At this point, some might ask, “Why not just write browser tests, so you can catch errors and regressions before you deploy them?” It’s a great question — I definitely don’t see client-side monitoring as a replacement for integration or acceptance tests. But tests almost never capture the variety in real production data or the variety in real users’ browser versions. Browser monitoring captures all of these by default. Plus, tests only capture errors when you run them, which is usually when you’re committing code changes, but the environment around front end code changes all the time. We always want to know about new errors our users are running into, regardless of whether they come from us deploying new code or from the Google Chrome team rolling out a new browser version.

How’s It Going?

While the overhead of maintaining stats collection and graphing infrastructure may not make sense for every company, for us, there have been some neat benefits to our approach. For one, the fact that our browser monitoring uses the same tools that other teams use for backend and network stats means that there’s a low barrier to getting other people in the company interested in front end metrics. As someone who writes front end code, I want to collect network-related Navigation Timing metrics like domainLookupStart, domainLookupEnd, connectStart and connectEnd so I can confirm that front end performance issues really are browser code issues, not network issues, but once these stats show up in Graphite, they’re there for everyone in the company to look at. That means it’s trivial for the Infrastructure team to start showing any of these metrics on their dashboards if they, for example, decide these metrics could be helpful for monitoring the impact of DDoS attacks on end users.

Another benefit to rolling our own browser monitoring code is that it allows us to collect new kinds of information fairly easily, if we can format it like existing stats. In the past year, engineers on the team have added a handful of new kinds of metrics as they’ve thought of them, usually in under 100 lines of code.
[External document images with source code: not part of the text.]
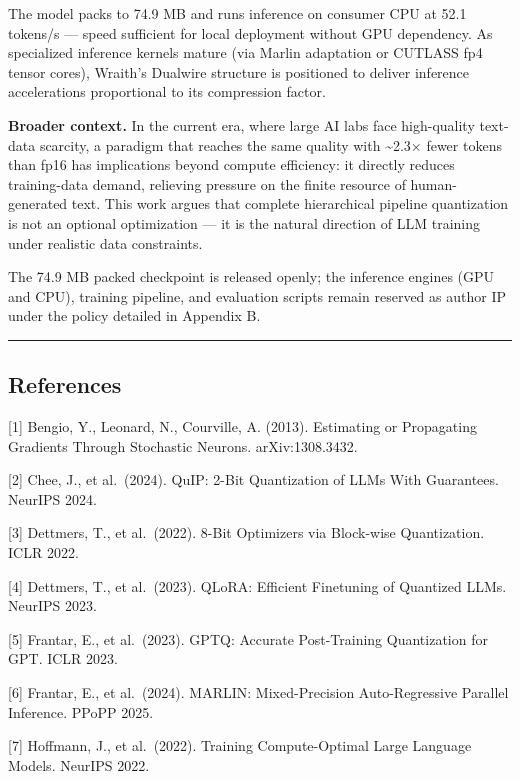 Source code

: The model packs to 74.9 MB and runs inference on consumer CPU at 52.1
tokens/s --- speed sufficient for local deployment without GPU
dependency. As specialized inference kernels mature (via Marlin
adaptation or CUTLASS fp4 tensor cores), Wraith's Dualwire structure is
positioned to deliver inference accelerations proportional to its
compression factor.

\textbf{Broader context.} In the current era, where large AI labs face
high-quality text-data scarcity, a paradigm that reaches the same
quality with \textasciitilde2.3× fewer tokens than fp16 has implications
beyond compute efficiency: it directly reduces training-data demand,
relieving pressure on the finite resource of human-generated text. This
work argues that complete hierarchical pipeline quantization is not an
optional optimization --- it is the natural direction of LLM training
under realistic data constraints.

The 74.9 MB packed checkpoint is released openly; the inference engines
(GPU and CPU), training pipeline, and evaluation scripts remain reserved
as author IP under the policy detailed in Appendix B.

\begin{center}\rule{0.5\linewidth}{0.5pt}\end{center}

\subsection{References}\label{references}

{[}1{]} Bengio, Y., Leonard, N., Courville, A. (2013). Estimating or
Propagating Gradients Through Stochastic Neurons. arXiv:1308.3432.

{[}2{]} Chee, J., et al.~(2024). QuIP: 2-Bit Quantization of LLMs With
Guarantees. NeurIPS 2024.

{[}3{]} Dettmers, T., et al.~(2022). 8-Bit Optimizers via Block-wise
Quantization. ICLR 2022.

{[}4{]} Dettmers, T., et al.~(2023). QLoRA: Efficient Finetuning of
Quantized LLMs. NeurIPS 2023.

{[}5{]} Frantar, E., et al.~(2023). GPTQ: Accurate Post-Training
Quantization for GPT. ICLR 2023.

{[}6{]} Frantar, E., et al.~(2024). MARLIN: Mixed-Precision
Auto-Regressive Parallel Inference. PPoPP 2025.

{[}7{]} Hoffmann, J., et al.~(2022). Training Compute-Optimal Large
Language Models. NeurIPS 2022.

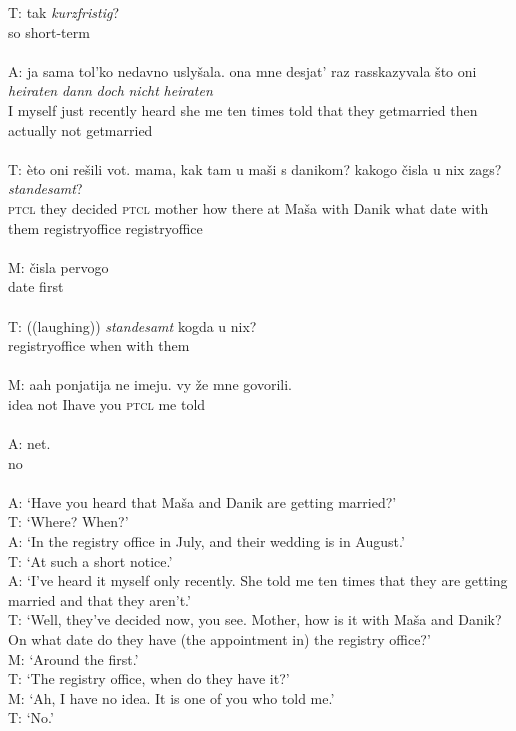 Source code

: \gll T: tak \textit{kurzfristig}?\\
	{}  so short-term\\
\glt \hfill \\

\gll A: ja sama tol'ko nedavno uslyšala. ona mne desjat' raz rasskazyvala \phantom{m} što oni \textit{heiraten} \textit{dann} \textit{doch} \textit{nicht} \textit{heiraten}\\
	{}  I myself just recently heard she me ten times told {} that they {get{\textunderscore}married} then actually not {get{\textunderscore}married}\\
\glt \hfill \\

\gll T: èto oni rešili vot. mama, kak tam u maši s danikom? \phantom{m} \phantom{m} kakogo čisla u nix zags? \textit{standesamt}?\\
	{} \textsc{ptcl} they decided \textsc{ptcl} mother how there at Maša with Danik {} {} what date with them {registry\textunderscore{}office} {registry\textunderscore{}office}\\
\glt \hfill \\

\gll M: čisla pervogo\\
    {} date first\\
\glt \hfill \\
    
\gll T: ((laughing)) \textit{standesamt} kogda u nix?\\
    {} {} {registry\textunderscore{}office} when with them\\
\glt \hfill \\

\gll M: aah ponjatija ne imeju. vy že mne govorili.\\
    {} {} idea not {I\textunderscore{}have} you \textsc{ptcl} me told\\
\glt \hfill \\

\gll A: net.\\
    {} no\\
\glt \hfill \\

A: `Have you heard that Maša and Danik are getting married?'\\
T: `Where? When?'\\
A: `In the registry office in July, and their wedding is in August.'\\
T: `At such a short notice.'\\
A: `I've heard it myself only recently. She told me ten times that they are \phantom{m} getting married and that they aren't.'\\
T: `Well, they've decided now, you see. Mother, how is it with Maša and \phantom{m} Danik? On what date do they have (the appointment in) the registry office?'\\
M: `Around the first.'\\
T: `The registry office, when do they have it?'\\
M: `Ah, I have no idea. It is one of you who told me.'\\
T: `No.'
\z

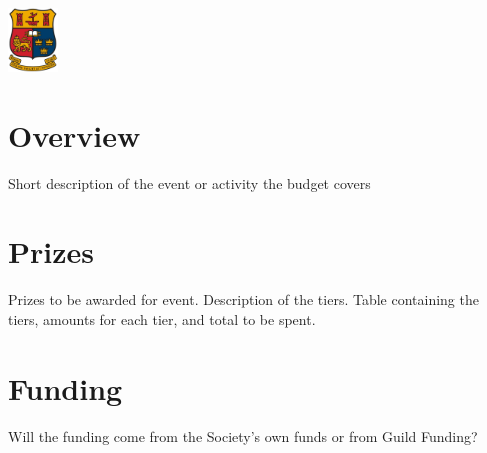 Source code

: \documentclass[11pt]{article}
\begin{document}
\begin{titlepage}
\includegraphics[width=50px, keepaspectratio]{ucc.jpg}\\[1cm] %
 

\vfill %

\end{titlepage}


\section*{Overview}
Short description of the event or activity the budget covers

\section*{Prizes}
Prizes to be awarded for event. Description of the tiers. Table containing the tiers, amounts for each tier, and total to be spent.

\section*{Funding}
Will the funding come from the Society's own funds or from Guild Funding?
\end{document}
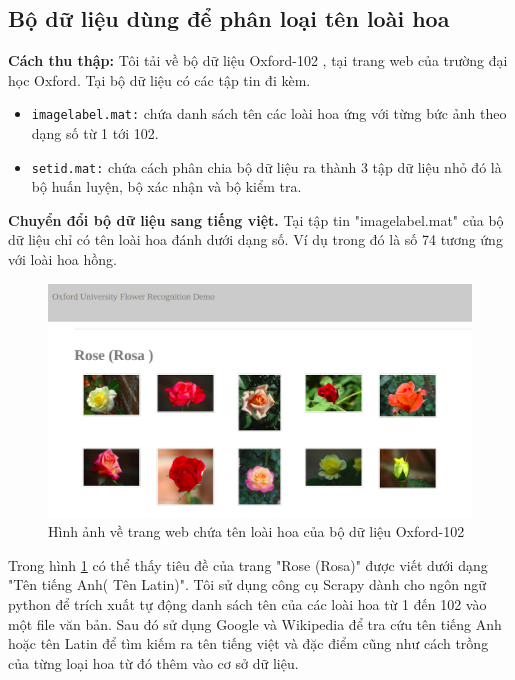 \documentclass[12pt]{report}
\begin{document}
									
		\subsection{Bộ dữ liệu dùng để phân loại tên loài hoa}
										
		\textbf{Cách thu thập:} Tôi tải về bộ dữ liệu Oxford-102 \cite{cia-Nilsback06}, tại trang web của trường đại học Oxford. Tại bộ dữ liệu có các tập tin đi kèm.
		\begin{itemize}
			\item \texttt{imagelabel.mat:} chứa danh sách tên các loài hoa ứng với từng bức ảnh theo dạng số từ 1 tới 102.
			\item \texttt{setid.mat:} chứa cách phân chia bộ dữ liệu ra thành 3 tập dữ liệu nhỏ đó là bộ huấn luyện, bộ xác nhận và bộ kiểm tra.
		\end{itemize}
								
		\textbf{Chuyển đổi bộ dữ liệu sang tiếng việt.}
		Tại tập tin "imagelabel.mat" của bộ dữ liệu chỉ có tên loài hoa đánh dưới dạng số. Ví dụ trong đó là số 74 tương ứng với loài hoa hồng.
								
		\begin{figure}[h]
			\centering
			\includegraphics[scale=0.3]{rose_oxford}
			\caption{Hình ảnh về trang web chứa tên loài hoa của bộ dữ liệu Oxford-102}
			\label{fig:rose_oxford}
		\end{figure}
								
		Trong hình \ref{fig:rose_oxford} có thể thấy tiêu đề của trang "Rose (Rosa)" được viết dưới dạng "Tên tiếng Anh( Tên Latin)". Tôi sử dụng công cụ Scrapy dành cho ngôn ngữ python để trích xuất tự động danh sách tên của các loài hoa từ 1 đến 102 vào một file văn bản. Sau đó sử dụng Google và Wikipedia để tra cứu tên tiếng Anh hoặc tên Latin để tìm kiếm ra tên tiếng việt và đặc điểm cũng như cách trồng của từng loại hoa từ đó thêm vào cơ sở dữ liệu.
										
\end{document}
We’ve started tracking support for new browser features (like support for the User Timing API or support for natively displaying emoji) with code similar to our performance metrics code, and we’ve started tracking accessibility issues by throwing special types of JavaScript errors for them and using our existing JavaScript error reporting to display them in Haystack alongside our other JavaScript errors.

What’s Next?

While our browser monitoring tools give us fairly good visibility into our users’ experience on, they’re only effective when we look at them regularly — there’s more we could do to catch front end issues faster. Alerts are the next step I’d like to add on our path to more operable front end code. The GitHub Infrastructure team has done some amazing work to allow engineers to get alerts from different parts of our infrastructure in different channels. I’d like to be able to hook our browser metrics into the alerting tools we use for our backend metrics, so we could get a notification in chat if front end performance seems to be slightly slower or get paged if it seems like there’s been a major performance regression.